The Monark has a sweet /tart taste like a McIntosh or Jonathan type does. Very crisp and tasty.
My other heirloom apples are too young to produce apples yet. A few have had a few apples on them this year but they were very small. Probably get some bigger apples once they have produced for a few years.
I just discovered that Discovery could crack badly.
I had two this year from a small graft. The darker skin had darker pink streak inside. The paler skin has paler color inside.
Texture was like McIntosh. Not crisp or crunchy. It was not juicy, either. It took an effort to squeeze juice off the darker one. Brix was 14. Could get juice out of the paler one. All things considered, not bad for a badly cracked, rain-soaked apple. I believe rain had washed away any flavor or sugar it may have had.
Here is a honeycrisp from a four year old tree. No pesticides or sprays. I just bagged them in organza bags in spring. Taste was tart with loads of sweet like a crisp cider candy. Very juicy. Kids loved them.
Can you take more pics of your Honey Crisp? The coloring of that one does not look like a typical Honey Crisp.
Well I got it from home Depot so it may not be labeled correctly.
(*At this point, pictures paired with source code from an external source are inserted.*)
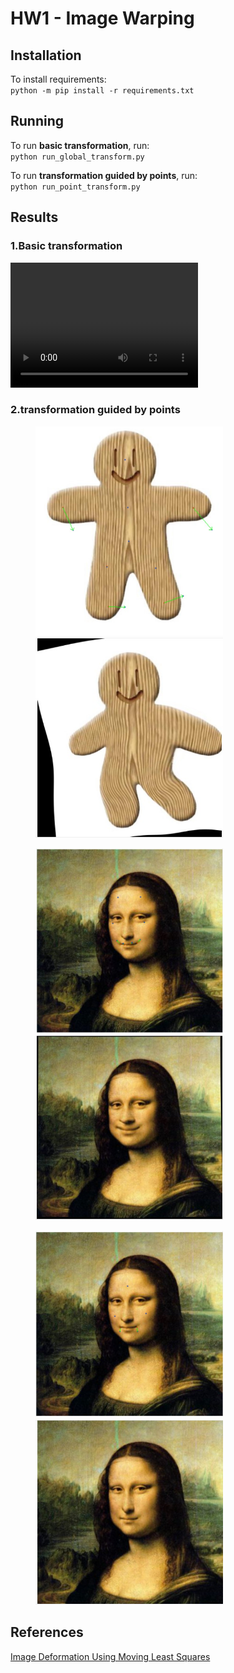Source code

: # HW1 - Image Warping

## Installation
To install requirements:  
`python -m pip install -r requirements.txt `

## Running
To run **basic transformation**, run:  
`python run_global_transform.py `

To run **transformation guided by points**, run:  
`python run_point_transform.py`

## Results
### 1.Basic transformation
[<video width="300" height="200" controls>
    <source src="./assets/basic_transform.mp4" type="video/mp4">
</video>](https://github.com/user-attachments/assets/18d24f5f-e7d0-4cdc-9136-4214e357ab66)

### 2.transformation guided by points
<figure class = "half">
<img src="./assets/control_1.jpg" width="300">
<img src="./assets/out_1.jpg" width="300">
</figure>

<figure class = "half">
<img src="./assets/control_2.jpg" width="300">
<img src="./assets/out_2.jpg" width="300">
</figure>

<figure class = "half">
<img src="./assets/control_3.jpg" width="300">
<img src="./assets/out_3.jpg" width="300">
</figure>

## References
[Image Deformation Using Moving Least Squares](https://people.engr.tamu.edu/schaefer/research/mls.pdf)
It may not be the coloring you are expecting for many reasons such as it was grownn in the shade, is a young tree, and was in an organza bag the whole ripening time.
Mother, picked yesterday, put in the fridge overnight. First fruit from this tree, and first year for any of our apples. Probably picked a week or more early, but our squirrels have been starting to get active, and I’d rather be eating a slightly under-ripe apple than picking a squirrel-savaged one off the ground.
My first impression was that it tasted a bit like a Mac, except that (a) the texture was significantly harder and (b) it didn’t have as much of the “vinous” thing going on. A bit difficult to explain actually, and subtle enough that it might have been kind of underwhelming if I had eaten something more intensely flavored right before it. But on its own, it had what I can only describe as a distinctively “clean” taste that lingered pleasantly in my mouth. Crisp, cool, and refreshing.
We have a few more of these still on the tree, so it will be interesting to compare (if the squirrels don’t get them…).
Glad you posted Mother. You have a lot of uncommon apples. Hope you continue to post their pics.
You definitely has much better vocabulary to describe taste and flavor.
My HC is in partial shade and in bags, too.
My suspicion radar is up when you mentioned a Home Depot tree and a tart taste.
I will check my HC later today to compare pics with yours.